--- Task prompt ---
Beneath this instruction is a listing. Transcribe from it only the stretch from the line with "func (this *IndexController)" through the line with "func (this *ViewController)", both end lines included, exactly as written.

--- Recorded data ---
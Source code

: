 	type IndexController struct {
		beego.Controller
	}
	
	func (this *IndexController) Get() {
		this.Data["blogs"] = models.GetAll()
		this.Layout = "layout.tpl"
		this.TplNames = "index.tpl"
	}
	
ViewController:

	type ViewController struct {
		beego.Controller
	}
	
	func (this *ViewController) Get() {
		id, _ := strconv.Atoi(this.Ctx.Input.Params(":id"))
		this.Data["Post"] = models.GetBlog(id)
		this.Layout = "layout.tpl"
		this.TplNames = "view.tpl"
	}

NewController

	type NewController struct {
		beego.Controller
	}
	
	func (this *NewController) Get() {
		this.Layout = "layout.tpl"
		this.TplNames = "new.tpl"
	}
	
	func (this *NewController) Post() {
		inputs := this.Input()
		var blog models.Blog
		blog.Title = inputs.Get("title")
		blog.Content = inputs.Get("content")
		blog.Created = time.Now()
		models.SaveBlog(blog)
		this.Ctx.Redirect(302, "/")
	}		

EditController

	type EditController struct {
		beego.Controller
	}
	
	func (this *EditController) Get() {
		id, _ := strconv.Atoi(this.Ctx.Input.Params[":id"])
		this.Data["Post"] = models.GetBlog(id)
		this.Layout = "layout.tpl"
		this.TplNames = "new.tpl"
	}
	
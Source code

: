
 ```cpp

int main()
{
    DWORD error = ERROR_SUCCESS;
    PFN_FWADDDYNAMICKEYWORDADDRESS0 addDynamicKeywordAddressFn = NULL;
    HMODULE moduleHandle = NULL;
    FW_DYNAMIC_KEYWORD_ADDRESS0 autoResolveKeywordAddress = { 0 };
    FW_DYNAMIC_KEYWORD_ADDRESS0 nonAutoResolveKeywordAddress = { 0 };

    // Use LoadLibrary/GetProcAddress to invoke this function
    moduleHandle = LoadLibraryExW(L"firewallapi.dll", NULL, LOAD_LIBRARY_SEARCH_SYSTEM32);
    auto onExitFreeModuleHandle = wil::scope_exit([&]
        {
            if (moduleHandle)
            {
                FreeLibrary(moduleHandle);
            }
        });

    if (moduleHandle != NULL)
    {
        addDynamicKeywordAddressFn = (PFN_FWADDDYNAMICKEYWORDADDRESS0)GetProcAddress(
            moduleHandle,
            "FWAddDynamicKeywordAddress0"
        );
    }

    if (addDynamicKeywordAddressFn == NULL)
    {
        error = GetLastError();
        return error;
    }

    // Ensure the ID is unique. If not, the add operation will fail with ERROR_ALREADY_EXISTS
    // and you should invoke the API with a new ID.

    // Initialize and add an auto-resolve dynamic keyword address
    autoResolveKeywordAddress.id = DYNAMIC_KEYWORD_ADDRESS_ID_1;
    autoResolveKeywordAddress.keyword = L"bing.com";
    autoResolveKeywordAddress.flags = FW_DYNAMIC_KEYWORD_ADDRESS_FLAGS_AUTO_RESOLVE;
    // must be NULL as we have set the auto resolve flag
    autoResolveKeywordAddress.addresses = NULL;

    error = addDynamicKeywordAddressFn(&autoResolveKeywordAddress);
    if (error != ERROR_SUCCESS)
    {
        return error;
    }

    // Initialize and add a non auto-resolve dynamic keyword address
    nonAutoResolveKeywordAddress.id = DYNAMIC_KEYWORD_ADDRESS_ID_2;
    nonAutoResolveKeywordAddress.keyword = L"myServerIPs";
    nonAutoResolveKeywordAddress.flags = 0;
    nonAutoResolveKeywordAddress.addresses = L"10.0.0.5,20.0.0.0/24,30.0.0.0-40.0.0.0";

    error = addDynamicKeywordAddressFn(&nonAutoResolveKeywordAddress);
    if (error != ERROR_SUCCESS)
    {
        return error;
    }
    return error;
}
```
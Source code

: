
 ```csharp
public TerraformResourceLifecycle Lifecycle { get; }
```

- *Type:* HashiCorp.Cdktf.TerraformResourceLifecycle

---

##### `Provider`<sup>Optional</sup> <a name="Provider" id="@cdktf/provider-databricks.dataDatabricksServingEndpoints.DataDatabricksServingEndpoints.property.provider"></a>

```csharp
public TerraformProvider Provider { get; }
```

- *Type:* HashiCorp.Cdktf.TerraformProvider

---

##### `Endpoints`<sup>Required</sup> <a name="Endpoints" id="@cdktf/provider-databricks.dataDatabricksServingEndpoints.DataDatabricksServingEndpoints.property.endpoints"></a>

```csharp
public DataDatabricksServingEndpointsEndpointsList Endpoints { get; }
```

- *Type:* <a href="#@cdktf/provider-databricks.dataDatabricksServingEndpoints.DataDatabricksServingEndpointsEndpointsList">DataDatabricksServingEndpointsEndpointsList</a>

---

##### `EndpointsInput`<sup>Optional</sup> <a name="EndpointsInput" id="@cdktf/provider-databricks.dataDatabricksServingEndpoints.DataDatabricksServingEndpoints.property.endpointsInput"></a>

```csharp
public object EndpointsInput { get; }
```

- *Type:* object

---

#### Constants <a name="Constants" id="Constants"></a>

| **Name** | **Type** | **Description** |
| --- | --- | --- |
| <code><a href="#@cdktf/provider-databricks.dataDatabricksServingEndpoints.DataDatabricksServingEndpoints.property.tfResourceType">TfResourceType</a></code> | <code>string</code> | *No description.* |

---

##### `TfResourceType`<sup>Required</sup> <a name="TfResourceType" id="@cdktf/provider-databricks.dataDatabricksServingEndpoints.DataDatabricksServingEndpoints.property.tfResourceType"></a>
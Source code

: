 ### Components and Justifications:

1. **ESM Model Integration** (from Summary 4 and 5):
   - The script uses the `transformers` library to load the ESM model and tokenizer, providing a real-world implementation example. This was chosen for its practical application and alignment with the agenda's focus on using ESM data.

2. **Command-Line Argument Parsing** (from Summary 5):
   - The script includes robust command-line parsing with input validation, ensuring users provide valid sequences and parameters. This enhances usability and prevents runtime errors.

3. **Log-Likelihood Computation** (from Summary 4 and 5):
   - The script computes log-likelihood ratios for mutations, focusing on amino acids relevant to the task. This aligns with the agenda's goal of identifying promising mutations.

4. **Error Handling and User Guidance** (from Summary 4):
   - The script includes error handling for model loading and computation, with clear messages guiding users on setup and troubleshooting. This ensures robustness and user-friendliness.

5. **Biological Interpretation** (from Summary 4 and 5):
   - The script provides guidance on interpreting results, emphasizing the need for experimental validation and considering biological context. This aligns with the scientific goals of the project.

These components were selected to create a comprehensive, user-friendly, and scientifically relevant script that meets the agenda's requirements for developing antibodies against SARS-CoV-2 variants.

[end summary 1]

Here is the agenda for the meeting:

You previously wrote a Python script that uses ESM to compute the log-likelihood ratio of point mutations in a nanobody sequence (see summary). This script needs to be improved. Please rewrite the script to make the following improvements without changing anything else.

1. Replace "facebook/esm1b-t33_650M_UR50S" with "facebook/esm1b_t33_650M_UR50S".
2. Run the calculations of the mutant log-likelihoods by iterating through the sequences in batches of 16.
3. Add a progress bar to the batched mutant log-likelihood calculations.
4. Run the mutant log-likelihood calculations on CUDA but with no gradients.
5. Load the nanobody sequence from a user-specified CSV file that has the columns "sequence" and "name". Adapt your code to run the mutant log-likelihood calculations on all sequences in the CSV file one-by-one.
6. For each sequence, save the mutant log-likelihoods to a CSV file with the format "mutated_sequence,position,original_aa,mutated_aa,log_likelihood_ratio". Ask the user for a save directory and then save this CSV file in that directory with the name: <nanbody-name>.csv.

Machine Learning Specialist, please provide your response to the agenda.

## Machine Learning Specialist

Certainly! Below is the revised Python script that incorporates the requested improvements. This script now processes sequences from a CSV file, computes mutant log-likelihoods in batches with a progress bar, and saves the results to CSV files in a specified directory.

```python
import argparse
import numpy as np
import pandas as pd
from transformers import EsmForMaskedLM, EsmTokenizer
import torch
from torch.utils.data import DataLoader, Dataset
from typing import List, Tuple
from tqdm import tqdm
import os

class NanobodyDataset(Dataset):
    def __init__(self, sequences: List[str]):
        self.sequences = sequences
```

--- Task result ---
	func (this *IndexController) Get() {
		this.Data["blogs"] = models.GetAll()
		this.Layout = "layout.tpl"
		this.TplNames = "index.tpl"
	}
	
ViewController:

	type ViewController struct {
		beego.Controller
	}
	
	func (this *ViewController) Get() {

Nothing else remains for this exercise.